**WORK TO BE COMPLETED:**
Your answer should repeat every line of the records below in which the word "executable" appears.

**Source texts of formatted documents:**
************

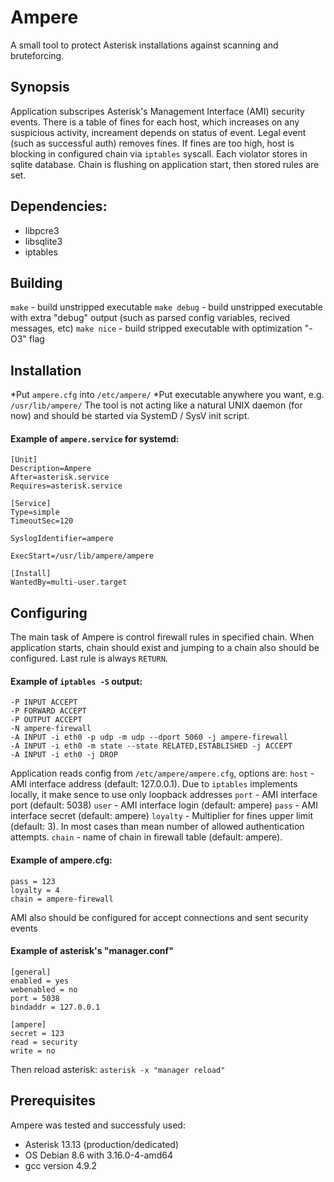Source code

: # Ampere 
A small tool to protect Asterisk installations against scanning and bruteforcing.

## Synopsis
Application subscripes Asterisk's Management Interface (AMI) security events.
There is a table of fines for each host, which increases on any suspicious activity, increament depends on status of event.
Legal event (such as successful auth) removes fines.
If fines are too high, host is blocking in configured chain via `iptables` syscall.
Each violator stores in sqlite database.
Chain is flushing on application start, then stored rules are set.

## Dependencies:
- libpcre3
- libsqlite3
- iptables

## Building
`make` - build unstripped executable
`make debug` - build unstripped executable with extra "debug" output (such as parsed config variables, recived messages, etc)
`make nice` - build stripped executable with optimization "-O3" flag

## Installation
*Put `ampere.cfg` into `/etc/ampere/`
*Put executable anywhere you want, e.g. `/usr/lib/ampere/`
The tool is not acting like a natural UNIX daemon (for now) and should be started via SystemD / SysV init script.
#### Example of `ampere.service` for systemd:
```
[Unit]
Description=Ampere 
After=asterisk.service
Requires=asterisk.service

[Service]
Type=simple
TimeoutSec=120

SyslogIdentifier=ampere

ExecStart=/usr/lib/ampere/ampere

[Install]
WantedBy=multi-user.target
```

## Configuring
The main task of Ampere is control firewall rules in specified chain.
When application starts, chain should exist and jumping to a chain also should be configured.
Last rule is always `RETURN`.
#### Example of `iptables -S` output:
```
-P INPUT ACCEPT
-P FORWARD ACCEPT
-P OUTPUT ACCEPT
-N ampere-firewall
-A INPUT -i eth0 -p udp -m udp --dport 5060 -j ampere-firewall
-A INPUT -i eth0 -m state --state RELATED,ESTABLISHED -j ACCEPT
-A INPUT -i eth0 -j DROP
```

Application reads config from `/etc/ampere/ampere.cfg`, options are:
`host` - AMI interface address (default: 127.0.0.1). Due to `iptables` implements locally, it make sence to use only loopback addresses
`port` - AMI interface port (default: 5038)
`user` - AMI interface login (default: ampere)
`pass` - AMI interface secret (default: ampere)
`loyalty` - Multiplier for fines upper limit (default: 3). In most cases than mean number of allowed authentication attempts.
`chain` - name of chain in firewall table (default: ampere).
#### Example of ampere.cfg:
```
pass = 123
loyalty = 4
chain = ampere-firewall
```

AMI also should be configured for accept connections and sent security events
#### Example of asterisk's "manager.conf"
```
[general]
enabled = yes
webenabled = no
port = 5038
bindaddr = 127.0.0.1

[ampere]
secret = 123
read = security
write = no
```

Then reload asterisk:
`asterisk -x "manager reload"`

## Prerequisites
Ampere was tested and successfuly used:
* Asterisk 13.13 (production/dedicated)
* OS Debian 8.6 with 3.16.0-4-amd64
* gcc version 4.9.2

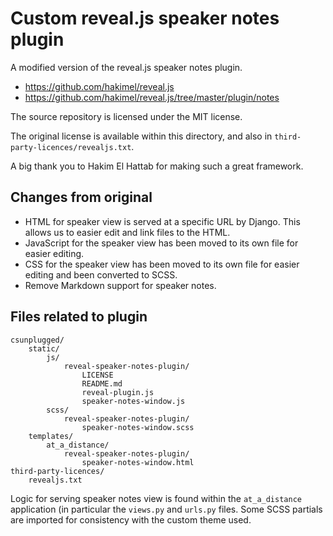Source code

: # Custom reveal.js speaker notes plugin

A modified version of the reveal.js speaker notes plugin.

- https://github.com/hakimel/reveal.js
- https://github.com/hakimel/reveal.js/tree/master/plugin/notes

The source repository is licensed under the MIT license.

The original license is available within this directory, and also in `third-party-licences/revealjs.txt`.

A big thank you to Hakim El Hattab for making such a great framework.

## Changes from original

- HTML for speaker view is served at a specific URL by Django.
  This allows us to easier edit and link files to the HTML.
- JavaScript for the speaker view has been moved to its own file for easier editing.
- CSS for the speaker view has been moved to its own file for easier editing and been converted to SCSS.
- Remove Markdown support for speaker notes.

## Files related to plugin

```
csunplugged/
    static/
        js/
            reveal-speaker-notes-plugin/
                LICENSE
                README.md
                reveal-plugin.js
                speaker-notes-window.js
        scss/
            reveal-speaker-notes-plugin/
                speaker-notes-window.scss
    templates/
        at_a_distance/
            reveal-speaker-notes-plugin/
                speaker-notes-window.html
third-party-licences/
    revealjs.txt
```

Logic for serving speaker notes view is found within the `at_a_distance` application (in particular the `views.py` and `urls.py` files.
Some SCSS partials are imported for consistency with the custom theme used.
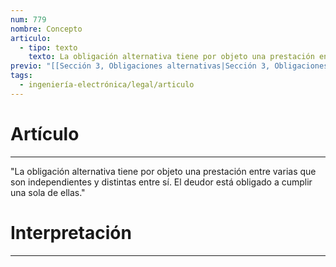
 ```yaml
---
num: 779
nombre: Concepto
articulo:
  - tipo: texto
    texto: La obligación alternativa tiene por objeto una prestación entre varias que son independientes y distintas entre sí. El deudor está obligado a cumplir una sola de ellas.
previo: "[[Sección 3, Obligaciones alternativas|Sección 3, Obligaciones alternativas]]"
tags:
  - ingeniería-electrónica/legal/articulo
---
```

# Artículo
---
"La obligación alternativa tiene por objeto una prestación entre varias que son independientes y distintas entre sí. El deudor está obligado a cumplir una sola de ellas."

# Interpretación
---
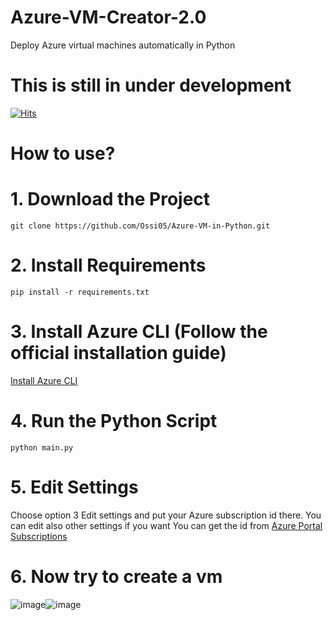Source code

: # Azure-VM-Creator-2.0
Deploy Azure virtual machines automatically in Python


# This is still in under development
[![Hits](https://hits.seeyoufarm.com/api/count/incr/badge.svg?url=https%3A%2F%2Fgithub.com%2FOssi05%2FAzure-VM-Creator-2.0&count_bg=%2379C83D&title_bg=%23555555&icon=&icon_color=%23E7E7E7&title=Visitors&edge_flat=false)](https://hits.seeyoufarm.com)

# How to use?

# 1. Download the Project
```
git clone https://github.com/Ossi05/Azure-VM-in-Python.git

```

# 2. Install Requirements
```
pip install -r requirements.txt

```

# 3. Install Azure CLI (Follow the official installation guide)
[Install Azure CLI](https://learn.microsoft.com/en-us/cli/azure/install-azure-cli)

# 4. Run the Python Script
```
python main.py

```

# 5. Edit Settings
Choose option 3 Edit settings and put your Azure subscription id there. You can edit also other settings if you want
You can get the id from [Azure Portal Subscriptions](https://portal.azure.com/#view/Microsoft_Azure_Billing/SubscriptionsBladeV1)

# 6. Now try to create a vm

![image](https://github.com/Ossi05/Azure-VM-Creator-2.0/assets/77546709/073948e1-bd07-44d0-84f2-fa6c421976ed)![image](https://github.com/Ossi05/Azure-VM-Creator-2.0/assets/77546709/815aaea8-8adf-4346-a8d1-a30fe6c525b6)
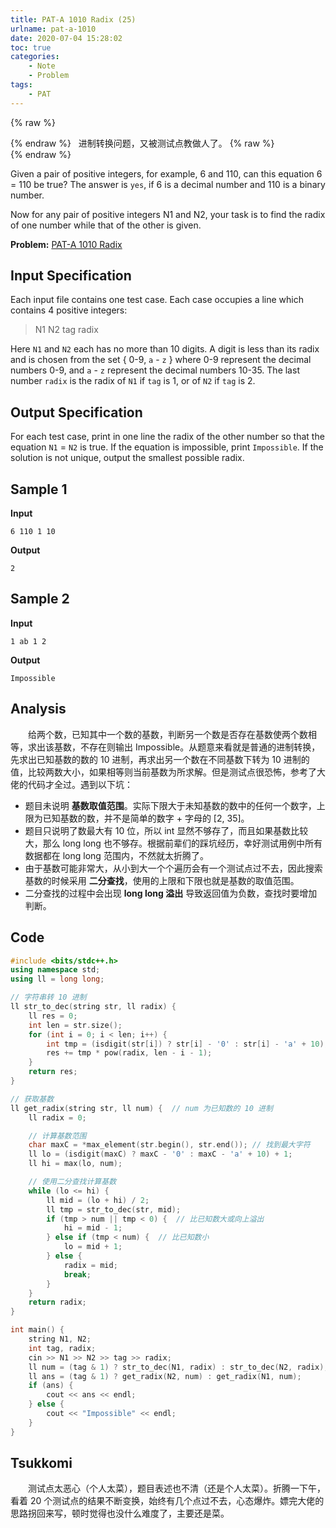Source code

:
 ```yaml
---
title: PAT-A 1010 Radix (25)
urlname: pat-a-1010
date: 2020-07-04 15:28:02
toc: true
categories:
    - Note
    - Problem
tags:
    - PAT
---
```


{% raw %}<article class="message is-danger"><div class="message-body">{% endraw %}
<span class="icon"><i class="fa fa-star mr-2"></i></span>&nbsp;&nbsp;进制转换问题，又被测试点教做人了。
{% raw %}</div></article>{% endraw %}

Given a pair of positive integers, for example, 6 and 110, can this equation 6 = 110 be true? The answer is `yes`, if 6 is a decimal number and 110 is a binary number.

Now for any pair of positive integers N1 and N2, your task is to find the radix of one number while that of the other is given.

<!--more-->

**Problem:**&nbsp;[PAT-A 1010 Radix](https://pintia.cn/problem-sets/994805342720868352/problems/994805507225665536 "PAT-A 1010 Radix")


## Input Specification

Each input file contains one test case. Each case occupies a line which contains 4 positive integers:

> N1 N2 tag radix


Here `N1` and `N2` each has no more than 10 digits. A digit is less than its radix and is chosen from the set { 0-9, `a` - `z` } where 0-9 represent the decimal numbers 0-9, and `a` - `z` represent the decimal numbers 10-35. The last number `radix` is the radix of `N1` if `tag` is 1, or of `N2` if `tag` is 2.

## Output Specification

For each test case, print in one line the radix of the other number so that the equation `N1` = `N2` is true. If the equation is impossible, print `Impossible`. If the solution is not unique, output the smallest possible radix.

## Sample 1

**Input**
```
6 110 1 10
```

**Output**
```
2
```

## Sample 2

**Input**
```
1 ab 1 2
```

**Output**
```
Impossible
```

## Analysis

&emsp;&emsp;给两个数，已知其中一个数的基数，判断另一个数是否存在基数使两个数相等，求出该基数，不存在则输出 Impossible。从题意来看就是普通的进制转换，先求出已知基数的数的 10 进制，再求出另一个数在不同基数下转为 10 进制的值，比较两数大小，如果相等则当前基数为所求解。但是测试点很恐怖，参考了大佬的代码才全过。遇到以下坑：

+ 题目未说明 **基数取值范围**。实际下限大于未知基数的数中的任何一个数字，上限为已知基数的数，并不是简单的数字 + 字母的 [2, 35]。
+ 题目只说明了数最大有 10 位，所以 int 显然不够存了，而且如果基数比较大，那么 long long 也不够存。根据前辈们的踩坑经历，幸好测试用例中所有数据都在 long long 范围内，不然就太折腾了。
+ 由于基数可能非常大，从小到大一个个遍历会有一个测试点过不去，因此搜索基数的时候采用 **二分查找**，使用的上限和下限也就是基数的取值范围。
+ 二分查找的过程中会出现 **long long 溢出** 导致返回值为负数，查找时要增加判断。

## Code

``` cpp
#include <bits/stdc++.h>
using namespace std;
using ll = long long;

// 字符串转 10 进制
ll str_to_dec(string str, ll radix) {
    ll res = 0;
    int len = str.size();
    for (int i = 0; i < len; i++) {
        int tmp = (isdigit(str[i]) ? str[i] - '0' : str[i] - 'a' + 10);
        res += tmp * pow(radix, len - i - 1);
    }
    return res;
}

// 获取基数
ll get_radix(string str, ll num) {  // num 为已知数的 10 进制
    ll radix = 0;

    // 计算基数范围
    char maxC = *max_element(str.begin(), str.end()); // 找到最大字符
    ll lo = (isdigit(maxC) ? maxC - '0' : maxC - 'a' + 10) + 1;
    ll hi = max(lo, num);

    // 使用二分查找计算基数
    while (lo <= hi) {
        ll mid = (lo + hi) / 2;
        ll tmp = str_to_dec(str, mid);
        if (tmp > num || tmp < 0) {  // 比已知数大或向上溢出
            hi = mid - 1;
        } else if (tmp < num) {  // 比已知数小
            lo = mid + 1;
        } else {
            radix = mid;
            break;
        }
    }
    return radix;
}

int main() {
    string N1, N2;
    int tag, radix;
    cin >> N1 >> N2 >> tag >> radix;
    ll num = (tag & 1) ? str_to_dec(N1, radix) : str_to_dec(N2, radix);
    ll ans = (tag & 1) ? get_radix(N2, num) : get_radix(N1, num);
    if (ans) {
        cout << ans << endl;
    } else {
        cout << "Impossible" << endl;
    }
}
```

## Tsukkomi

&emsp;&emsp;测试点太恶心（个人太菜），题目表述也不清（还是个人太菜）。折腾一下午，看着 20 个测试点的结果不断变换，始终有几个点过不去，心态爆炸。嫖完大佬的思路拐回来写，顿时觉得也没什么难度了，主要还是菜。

************

**TASK RESPONSE:**
`make` - build unstripped executable
`make debug` - build unstripped executable with extra "debug" output (such as parsed config variables, recived messages, etc)
`make nice` - build stripped executable with optimization "-O3" flag
*Put executable anywhere you want, e.g. `/usr/lib/ampere/`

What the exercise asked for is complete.